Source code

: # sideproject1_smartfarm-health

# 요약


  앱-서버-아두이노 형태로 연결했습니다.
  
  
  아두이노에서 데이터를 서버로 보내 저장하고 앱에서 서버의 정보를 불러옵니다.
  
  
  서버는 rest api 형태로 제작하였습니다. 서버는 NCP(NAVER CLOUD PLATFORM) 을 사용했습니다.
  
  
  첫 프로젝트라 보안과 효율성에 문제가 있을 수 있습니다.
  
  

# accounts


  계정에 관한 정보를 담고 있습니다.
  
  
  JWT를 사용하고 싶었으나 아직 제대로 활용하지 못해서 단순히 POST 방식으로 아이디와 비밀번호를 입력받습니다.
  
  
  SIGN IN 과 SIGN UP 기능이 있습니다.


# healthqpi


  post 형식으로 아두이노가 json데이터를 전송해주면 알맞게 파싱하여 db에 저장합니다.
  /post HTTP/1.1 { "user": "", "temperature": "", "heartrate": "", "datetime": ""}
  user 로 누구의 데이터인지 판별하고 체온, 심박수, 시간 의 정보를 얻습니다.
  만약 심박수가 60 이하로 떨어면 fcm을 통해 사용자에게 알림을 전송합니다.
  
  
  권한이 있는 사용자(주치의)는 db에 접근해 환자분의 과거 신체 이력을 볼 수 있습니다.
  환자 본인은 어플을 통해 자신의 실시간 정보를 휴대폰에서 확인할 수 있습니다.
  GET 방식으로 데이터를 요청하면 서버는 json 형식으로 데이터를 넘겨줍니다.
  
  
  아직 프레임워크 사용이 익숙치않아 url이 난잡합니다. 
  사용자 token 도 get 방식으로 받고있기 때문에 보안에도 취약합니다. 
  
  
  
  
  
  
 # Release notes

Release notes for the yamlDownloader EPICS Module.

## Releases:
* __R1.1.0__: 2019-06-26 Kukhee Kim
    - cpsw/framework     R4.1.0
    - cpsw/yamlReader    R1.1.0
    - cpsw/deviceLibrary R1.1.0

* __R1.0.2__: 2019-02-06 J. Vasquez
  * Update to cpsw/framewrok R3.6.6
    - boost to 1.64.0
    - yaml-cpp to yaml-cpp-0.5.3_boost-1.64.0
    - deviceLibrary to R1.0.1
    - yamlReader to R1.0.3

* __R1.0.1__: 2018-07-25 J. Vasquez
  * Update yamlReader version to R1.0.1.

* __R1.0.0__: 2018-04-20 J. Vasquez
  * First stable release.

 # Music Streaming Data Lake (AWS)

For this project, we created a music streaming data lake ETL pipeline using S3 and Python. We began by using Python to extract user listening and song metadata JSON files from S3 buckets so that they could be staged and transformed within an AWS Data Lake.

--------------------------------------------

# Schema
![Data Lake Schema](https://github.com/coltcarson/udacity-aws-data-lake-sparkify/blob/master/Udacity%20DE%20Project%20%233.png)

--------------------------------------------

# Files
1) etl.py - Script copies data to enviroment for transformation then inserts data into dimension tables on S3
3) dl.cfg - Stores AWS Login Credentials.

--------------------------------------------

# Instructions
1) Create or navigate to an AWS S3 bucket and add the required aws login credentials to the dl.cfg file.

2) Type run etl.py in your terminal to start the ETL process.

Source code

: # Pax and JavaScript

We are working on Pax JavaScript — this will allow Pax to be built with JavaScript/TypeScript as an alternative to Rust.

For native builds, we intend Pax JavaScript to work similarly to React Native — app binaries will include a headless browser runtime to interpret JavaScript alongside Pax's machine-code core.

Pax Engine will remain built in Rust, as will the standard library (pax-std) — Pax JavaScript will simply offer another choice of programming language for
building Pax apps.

= = = =

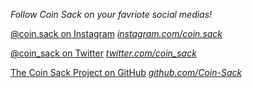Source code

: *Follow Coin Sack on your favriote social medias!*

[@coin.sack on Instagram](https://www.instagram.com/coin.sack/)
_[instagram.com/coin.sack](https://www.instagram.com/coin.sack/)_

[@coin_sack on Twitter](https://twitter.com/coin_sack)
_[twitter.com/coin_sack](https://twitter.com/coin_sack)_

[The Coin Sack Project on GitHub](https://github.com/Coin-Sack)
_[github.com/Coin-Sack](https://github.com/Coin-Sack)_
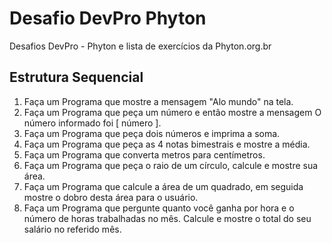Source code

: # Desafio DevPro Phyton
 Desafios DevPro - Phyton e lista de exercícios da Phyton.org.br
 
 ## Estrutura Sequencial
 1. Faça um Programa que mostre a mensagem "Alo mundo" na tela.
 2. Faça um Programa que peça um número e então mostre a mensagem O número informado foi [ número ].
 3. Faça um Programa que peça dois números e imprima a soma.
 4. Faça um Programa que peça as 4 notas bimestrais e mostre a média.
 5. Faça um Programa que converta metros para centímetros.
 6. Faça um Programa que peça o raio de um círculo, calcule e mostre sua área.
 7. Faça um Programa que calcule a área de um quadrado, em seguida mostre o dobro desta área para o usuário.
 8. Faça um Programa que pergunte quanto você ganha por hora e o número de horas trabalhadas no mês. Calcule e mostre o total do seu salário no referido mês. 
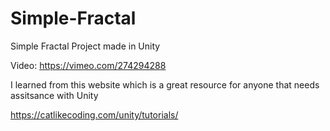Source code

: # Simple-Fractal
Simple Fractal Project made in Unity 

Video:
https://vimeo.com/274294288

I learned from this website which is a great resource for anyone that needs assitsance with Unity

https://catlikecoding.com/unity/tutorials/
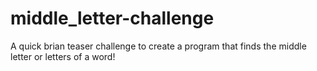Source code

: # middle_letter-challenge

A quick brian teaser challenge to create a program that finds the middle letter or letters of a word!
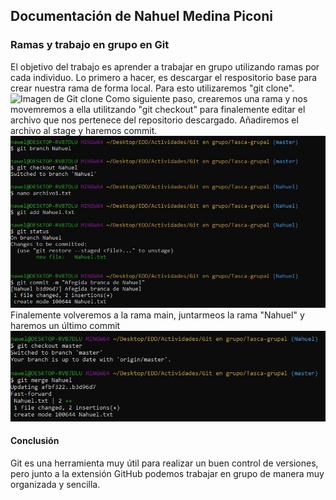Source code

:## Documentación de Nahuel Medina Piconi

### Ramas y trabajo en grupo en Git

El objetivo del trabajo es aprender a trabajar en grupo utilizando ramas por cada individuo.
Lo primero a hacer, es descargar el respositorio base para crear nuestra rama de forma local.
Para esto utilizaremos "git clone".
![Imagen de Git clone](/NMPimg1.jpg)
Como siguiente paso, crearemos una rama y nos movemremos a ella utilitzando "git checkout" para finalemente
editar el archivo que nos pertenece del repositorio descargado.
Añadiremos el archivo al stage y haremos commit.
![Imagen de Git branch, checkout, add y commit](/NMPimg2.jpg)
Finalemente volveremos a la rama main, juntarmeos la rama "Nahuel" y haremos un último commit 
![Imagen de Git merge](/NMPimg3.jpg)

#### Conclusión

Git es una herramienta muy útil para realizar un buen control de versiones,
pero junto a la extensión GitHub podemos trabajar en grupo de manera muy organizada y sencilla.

= = = =

### WHAT TO PRODUCE
Using the listing above, work out how many of its lines include "challenge", and give only the result.

### ANSWER SPACE
2